“Ese día renuncié a la raza humana. Nunca
volví a mi trabajo. Desde entonces, nunca más busqué empleo. A partir de
ese momento, sólo trabajé fuera de la ley. Si así eran las cosas,
jugaría con sus reglas.”
Esa resolución la adoptó el protagonista (que a veces utiliza el nombre
de Roy Martin y otras el de Chet Arnold) siendo muy joven ante una
decisión injusta adoptada por una comisaría y un juzgado en complicidad
con una comunidad del norte de Ohio. A partir de esa determinación
inició una carrera implacable hacia el crimen, en la cual asesinar era
moneda corriente. En su exceso de defensa contra una sociedad
autoritaria y deshonesta se sumerge en la delincuencia, pero el lector
le toma cierta simpatía porque se especializa en robar bancos y en matar
principalmente a maleantes y a policías corruptos. Su frío
profesionalismo y su falta de escrúpulos trae a la memoria al célebre
Parker, de A quemarropa (1962), de Richard Stark.

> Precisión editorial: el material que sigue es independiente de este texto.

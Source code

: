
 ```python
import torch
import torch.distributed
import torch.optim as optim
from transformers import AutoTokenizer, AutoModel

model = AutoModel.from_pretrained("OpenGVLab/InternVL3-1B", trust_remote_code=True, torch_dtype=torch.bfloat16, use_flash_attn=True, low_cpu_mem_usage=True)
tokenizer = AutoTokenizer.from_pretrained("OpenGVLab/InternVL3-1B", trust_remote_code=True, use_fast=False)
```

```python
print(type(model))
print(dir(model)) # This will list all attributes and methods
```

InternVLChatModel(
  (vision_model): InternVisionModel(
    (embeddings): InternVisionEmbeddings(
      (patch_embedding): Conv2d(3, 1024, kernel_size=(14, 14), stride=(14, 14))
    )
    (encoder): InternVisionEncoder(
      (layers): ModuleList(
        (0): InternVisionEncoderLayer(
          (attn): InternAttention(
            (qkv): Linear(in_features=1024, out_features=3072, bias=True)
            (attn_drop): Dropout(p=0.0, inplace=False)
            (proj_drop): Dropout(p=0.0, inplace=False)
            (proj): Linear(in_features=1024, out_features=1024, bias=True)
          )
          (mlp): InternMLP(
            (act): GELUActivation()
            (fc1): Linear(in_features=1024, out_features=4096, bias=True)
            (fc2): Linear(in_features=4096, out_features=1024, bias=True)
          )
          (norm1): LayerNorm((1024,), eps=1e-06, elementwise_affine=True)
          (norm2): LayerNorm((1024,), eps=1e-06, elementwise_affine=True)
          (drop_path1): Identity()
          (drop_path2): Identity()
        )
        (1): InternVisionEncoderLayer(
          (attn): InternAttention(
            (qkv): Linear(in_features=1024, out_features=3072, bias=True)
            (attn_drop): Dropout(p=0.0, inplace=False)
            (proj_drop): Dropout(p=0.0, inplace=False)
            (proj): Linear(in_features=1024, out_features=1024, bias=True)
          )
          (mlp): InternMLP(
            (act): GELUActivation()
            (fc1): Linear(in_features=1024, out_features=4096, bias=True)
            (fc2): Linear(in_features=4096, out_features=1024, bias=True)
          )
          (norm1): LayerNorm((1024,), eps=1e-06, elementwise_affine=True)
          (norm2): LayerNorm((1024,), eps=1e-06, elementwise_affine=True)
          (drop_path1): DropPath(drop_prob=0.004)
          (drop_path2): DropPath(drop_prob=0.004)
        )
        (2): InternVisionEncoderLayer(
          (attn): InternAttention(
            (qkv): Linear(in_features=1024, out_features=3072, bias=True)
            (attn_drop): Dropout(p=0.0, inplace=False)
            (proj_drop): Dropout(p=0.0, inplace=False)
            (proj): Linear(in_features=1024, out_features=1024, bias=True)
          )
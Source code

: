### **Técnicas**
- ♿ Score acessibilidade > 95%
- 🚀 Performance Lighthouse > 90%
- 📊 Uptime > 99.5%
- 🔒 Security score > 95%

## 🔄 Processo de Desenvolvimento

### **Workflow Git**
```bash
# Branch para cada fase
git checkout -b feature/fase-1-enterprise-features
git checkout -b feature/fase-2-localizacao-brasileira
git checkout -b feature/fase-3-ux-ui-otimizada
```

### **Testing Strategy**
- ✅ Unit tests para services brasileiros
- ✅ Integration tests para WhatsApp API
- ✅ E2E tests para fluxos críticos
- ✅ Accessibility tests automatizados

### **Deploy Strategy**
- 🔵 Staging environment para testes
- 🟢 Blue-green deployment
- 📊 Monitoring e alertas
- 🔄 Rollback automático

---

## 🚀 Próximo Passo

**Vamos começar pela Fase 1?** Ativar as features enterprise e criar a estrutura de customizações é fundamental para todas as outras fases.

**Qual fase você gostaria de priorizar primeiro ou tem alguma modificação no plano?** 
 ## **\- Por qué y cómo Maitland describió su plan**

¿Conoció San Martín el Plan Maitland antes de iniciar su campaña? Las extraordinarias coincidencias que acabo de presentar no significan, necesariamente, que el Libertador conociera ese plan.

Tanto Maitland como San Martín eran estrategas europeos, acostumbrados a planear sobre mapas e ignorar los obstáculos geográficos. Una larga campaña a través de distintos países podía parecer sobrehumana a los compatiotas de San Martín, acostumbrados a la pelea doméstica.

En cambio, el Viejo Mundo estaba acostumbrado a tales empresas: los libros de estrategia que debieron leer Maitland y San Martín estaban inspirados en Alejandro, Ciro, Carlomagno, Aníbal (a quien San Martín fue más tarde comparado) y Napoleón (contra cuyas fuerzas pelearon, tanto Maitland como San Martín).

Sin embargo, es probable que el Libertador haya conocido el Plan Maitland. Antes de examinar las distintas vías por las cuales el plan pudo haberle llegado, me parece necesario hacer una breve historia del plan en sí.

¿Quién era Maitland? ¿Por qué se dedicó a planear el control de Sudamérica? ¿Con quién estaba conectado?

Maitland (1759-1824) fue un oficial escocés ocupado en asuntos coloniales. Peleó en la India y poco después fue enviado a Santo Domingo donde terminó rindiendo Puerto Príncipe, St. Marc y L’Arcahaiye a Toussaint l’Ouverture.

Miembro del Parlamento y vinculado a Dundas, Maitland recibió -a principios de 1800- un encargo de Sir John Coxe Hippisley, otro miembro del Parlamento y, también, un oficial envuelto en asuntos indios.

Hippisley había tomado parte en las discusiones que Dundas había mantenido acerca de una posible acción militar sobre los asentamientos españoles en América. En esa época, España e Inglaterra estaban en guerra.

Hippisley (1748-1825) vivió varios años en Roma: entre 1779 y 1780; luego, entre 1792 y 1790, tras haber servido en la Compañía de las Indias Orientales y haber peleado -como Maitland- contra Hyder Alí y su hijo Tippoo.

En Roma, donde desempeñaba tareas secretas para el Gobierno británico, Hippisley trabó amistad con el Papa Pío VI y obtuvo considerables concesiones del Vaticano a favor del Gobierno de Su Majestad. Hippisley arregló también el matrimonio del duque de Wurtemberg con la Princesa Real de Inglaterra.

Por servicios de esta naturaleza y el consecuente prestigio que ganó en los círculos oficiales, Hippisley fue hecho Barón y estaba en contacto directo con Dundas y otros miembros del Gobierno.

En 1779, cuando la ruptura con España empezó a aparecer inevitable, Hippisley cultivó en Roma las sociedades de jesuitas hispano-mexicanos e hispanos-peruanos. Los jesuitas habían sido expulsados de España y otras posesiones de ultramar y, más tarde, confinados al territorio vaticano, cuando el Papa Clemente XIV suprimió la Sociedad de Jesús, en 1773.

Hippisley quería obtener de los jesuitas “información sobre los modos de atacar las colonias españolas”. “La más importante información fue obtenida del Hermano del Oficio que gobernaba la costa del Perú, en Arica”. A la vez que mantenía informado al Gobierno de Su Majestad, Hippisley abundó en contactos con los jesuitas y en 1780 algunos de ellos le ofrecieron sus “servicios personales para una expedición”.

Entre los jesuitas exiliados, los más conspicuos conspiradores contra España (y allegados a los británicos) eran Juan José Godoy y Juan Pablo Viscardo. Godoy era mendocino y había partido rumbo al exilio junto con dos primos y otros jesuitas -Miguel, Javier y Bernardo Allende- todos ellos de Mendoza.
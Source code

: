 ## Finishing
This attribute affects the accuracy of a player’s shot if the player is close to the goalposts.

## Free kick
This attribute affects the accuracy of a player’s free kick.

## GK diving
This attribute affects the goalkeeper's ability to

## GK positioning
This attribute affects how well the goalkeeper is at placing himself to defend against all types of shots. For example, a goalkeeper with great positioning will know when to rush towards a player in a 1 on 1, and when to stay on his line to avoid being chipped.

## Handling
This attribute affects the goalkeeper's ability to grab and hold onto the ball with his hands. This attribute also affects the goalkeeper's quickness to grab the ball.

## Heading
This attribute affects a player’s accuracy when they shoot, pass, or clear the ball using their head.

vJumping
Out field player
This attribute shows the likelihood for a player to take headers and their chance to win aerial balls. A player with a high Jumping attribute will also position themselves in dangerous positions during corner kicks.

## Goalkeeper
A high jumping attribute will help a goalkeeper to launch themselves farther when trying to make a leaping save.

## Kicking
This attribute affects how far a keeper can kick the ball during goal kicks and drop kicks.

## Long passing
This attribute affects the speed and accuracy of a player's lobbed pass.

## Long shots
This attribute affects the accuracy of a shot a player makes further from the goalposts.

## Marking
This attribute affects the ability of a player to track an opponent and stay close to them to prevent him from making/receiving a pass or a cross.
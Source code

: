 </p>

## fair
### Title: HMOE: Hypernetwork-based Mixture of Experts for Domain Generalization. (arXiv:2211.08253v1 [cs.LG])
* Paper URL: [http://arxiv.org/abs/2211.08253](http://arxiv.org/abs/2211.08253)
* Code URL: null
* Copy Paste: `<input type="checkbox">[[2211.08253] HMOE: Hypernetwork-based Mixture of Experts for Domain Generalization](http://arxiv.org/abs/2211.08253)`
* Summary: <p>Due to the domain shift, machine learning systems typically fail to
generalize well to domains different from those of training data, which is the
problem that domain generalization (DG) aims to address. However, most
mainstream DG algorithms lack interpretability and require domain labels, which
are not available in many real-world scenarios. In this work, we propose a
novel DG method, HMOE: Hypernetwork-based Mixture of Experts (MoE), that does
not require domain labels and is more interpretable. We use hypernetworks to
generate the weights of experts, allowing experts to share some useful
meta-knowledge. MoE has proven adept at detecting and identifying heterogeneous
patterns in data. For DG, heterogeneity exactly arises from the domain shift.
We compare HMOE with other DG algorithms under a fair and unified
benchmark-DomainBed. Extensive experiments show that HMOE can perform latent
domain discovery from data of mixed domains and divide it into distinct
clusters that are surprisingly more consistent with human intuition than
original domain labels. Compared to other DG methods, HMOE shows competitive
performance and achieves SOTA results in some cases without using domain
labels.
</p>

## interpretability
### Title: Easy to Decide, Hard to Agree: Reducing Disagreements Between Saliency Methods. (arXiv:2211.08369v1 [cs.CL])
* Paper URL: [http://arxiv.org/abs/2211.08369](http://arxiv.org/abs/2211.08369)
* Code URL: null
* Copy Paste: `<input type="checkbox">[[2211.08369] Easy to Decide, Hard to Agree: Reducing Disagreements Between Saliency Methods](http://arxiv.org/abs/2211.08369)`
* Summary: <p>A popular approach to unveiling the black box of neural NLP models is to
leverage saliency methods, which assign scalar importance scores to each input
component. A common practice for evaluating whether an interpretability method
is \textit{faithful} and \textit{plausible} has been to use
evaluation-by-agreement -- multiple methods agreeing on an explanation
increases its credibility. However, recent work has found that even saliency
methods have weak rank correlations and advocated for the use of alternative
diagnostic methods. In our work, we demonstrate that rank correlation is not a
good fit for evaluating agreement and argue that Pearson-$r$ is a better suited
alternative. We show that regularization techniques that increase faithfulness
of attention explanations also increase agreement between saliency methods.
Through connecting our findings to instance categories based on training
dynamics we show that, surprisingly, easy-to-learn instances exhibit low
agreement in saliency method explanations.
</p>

El nombre del juego es muerte está considerada la mejor novela de
Dan J. Marlowe (escribió unos veinte títulos), que nació en 1914
(Massachussets) y falleció en 1986 (California).
Comienza el libro con un robo a un banco en Phoenix, Arizona, que no
sale del todo bien. Roy y el leal Bunny deben huir separados para burlar
a la policía, y como aquél está herido su cómplice protegerá el botín.
Roy recibe cartas y remesas provisorias, pero de pronto se interrumpen y
entonces decide ir a Hudson, Florida, donde presumiblemente se
encuentran Bunny y el dinero. Su firme determinación lo lleva a
enfrentar con convicción las dificultades de todo tipo que se le
presentan para recuperar lo robado. Al transitar por tantas rutas y
carreteras y recorrer distintos estados de EE.UU., por momentos se tiene
la sensación de que la novela policial derivará en el guión de una road
movie.
En la magistral prosa de Marlowe, la acción y la intriga crecen hasta
tornarse insoportables. Su estilo es directo, tajante, de frases cortas,
y sólo refleja conductas y comportamientos. También utiliza en forma
constante símiles de enorme inventiva, ironías a la manera de Chandler y
ocurrencias inesperadas (“Había tanto silencio que lastimaba los
oídos.”).
Como de costumbre, la traducción de Carlos Gardini es impecable.
Dan J. Marlowe obtuvo el Premio Edgar Allan Poe en 1977.